“Be daring, be different, be impractical, be anything that will assert integrity of purpose and imaginative vision against the play it safers, the creatures of the common place and the slaves of the ordinary.” Sir Cecil Beaton
On the first date she informed me that she has ADD. Not a problem, I thought, I can live with that. On the second date she says, I think I have Asperger’s Syndrome. Ummmm, I’m not EXACTLY sure what that is, but I’m still okay. On the third date she tells me, I think I MIGHT have Borderline Personality Disorder (which in hindsight is the funniest fckn thing I’ve ever heard). Waitaminute, hold the phone!!! Just give me one second while I consult the Vicky Mendoza Diagonal. Yup, that’s what I thought. You’re not hot enough to be that crazy. I’m afraid you have to leave now.

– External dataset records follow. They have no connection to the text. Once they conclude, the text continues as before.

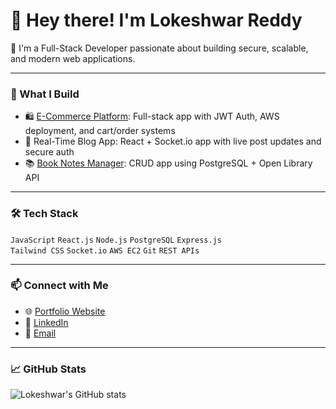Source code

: # 👋 Hey there! I'm Lokeshwar Reddy

🚀 I'm a Full-Stack Developer passionate about building secure, scalable, and modern web applications.

---

### 💼 What I Build

- 🛍️ [E-Commerce Platform](https://github.com/Lokeshwar28/E-commerce-frontend): Full-stack app with JWT Auth, AWS deployment, and cart/order systems  
- 💬 Real-Time Blog App: React + Socket.io app with live post updates and secure auth  
- 📚 [Book Notes Manager](https://github.com/Lokeshwar28/Book-notes): CRUD app using PostgreSQL + Open Library API  

---

### 🛠 Tech Stack

`JavaScript` `React.js` `Node.js` `PostgreSQL` `Express.js`  
`Tailwind CSS` `Socket.io` `AWS EC2` `Git` `REST APIs`

---

### 📫 Connect with Me

- 🌐 [Portfolio Website](https://portfolio-lokeshwar-reddy-gummireddys-projects.vercel.app/)
- 💼 [LinkedIn](https://www.linkedin.com/in/lokesh-reddy-g/)
- 📧 [Email](mailto:logumire@ttu.edu)

---

### 📈 GitHub Stats

![Lokeshwar's GitHub stats](https://github-readme-stats.vercel.app/api?username=Lokeshwar28&show_icons=true&theme=default)

<!--
**Lokeshwar28/Lokeshwar28** is a ✨ _special_ ✨ repository because its `README.md` (this file) appears on your GitHub profile.

Here are some ideas to get you started:

- 🔭 I’m currently working on ...
- 🌱 I’m currently learning ...
- 👯 I’m looking to collaborate on ...
- 🤔 I’m looking for help with ...
- 💬 Ask me about ...
- 📫 How to reach me: ...
- 😄 Pronouns: ...
- ⚡ Fun fact: ...
-->
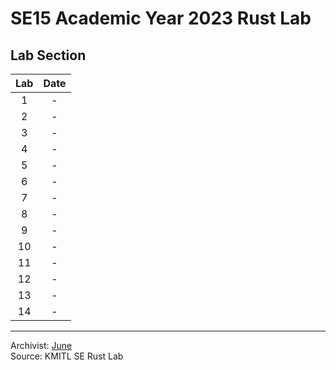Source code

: # SE15 Academic Year 2023 Rust Lab

## Lab Section

|Lab|Date|
|:-:|:-:|
|1|-|
|2|-|
|3|-|
|4|-|
|5|-|
|6|-|
|7|-|
|8|-|
|9|-|
|10|-|
|11|-|
|12|-|
|13|-|
|14|-|

<hr>

Archivist: [June](https://github.com/ThuraAung1601)  
Source: KMITL SE Rust Lab
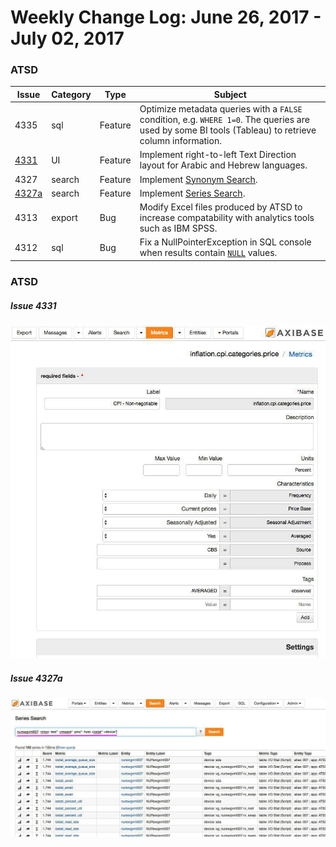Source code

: Weekly Change Log: June 26, 2017 - July 02, 2017
==================================================

### ATSD 


| Issue| Category    | Type    | Subject              |
|------|-------------|---------|----------------------|
| 4335 | sql | Feature | Optimize metadata queries with a `FALSE` condition, e.g. `WHERE 1=0`. The queries are used by some BI tools (Tableau) to retrieve column information. |
| [4331](#Issue-4331) | UI | Feature | Implement right-to-left Text Direction layout for Arabic and Hebrew languages. |
| 4327 | search | Feature | Implement [Synonym Search](https://github.com/axibase/atsd/blob/master/search/synonyms.md). |
| [4327a](#Issue-4327a) | search | Feature | Implement [Series Search](https://github.com/axibase/atsd/blob/master/search/README.md). |
| 4313 | export | Bug | Modify Excel files produced by ATSD to increase compatability with analytics tools such as IBM SPSS. |
| 4312 | sql | Bug | Fix a NullPointerException in SQL console when results contain [`NULL`](https://github.com/axibase/atsd/tree/master/api/sql#null) values. |

### ATSD

##### Issue 4331

![](Images/4331.jpg)

##### Issue 4327a

![](Images/4327a.jpg)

The good news is I tend to gravitate towards these very intelligent, sensible types which provide good advice. The bad news is they also tend to be a little loopy. I once dated a woman who on one hand would provide sage insights on how to deal with difficult coworkers, for example, and then on the other hand wrap a string of magnets around her neck as a prophylactic against The Universe’s negative energy. Baffling. Then there was the engineer who had an extreme fear of bed bugs. In her purse she carried around this spritzer filled with a personal mixture of lemon grass, sage, thyme and fuck-knows-what-else which she would use to spray herself, me and our surrounding area whenever we went out on a date. I was told that this concoction would drive the offending bed bugs away from us. She’d say, would you like some of this, sweetie? Uh no, I’m thinking to myself, I’d rather do a deep probe of my anus and wipe the result under my nose than continue to smell that shit. Instead I asked, is it flammable? She paused. I continued, I mean I don’t want some arse who’s smoking a cigarette to flick an ember on me and then I spontaneously combust. That would seriously fuck up my day. See? Loopy.
I’ve decided that from now on whenever someone asks me what I do for a living I’m going to tell them, ‘I walk the Earth having adventures’. Piloted it on some woman at a bar on Saturday night, but couldn’t keep a straight face when I said it. Will try again though and report back on the responses received.